A Foreword from the Founder

By John McElligott

Why write when you can’t spell? Why talk about water drinkers in Midland, Texas when they hated the taste? Well… I am not sure, but I will try to give you something to think about and a reason to laugh, smile and cry.

 This blog is written by you, the guys and girls of Midland.  It is not just a bunch of gibberish about something that is fiction; it’s real and comes from our memories.

This blog comes from us Midlanders who lived during a time period that was different from any of the others during our lifetime.  The focus is on the 1955 to 1965 classes at Midland High School and later Robert E. Lee High School. This block of time was special and produced all different types of personalities and each and every one of us has a story.

Now the blog timeline begins with me standing on a sidewalk in Terminal in my underwear, and will end when my heart stops beating.
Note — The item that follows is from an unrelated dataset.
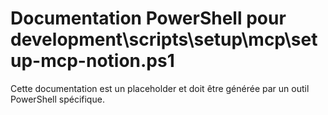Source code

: # Documentation PowerShell pour development\scripts\setup\mcp\setup-mcp-notion.ps1

Cette documentation est un placeholder et doit être générée par un outil PowerShell spécifique.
If you close your eyes and breathe slow and deep you will see your sidewalk and remember the day you saw the beginning of your life.

So why a blog? Why just write about anything that comes to mind?  Well…that is the point!!! If you ‘thunk’ it then it’s worth hearing about, and if you write it down it will last forever!

You will read stories that are funny and some that are sad. The laughable stories will make you smile and smiling is therapeutic. The stories that make us tear up and sad, make us not only humble, but more intuitive. Both make you a better person.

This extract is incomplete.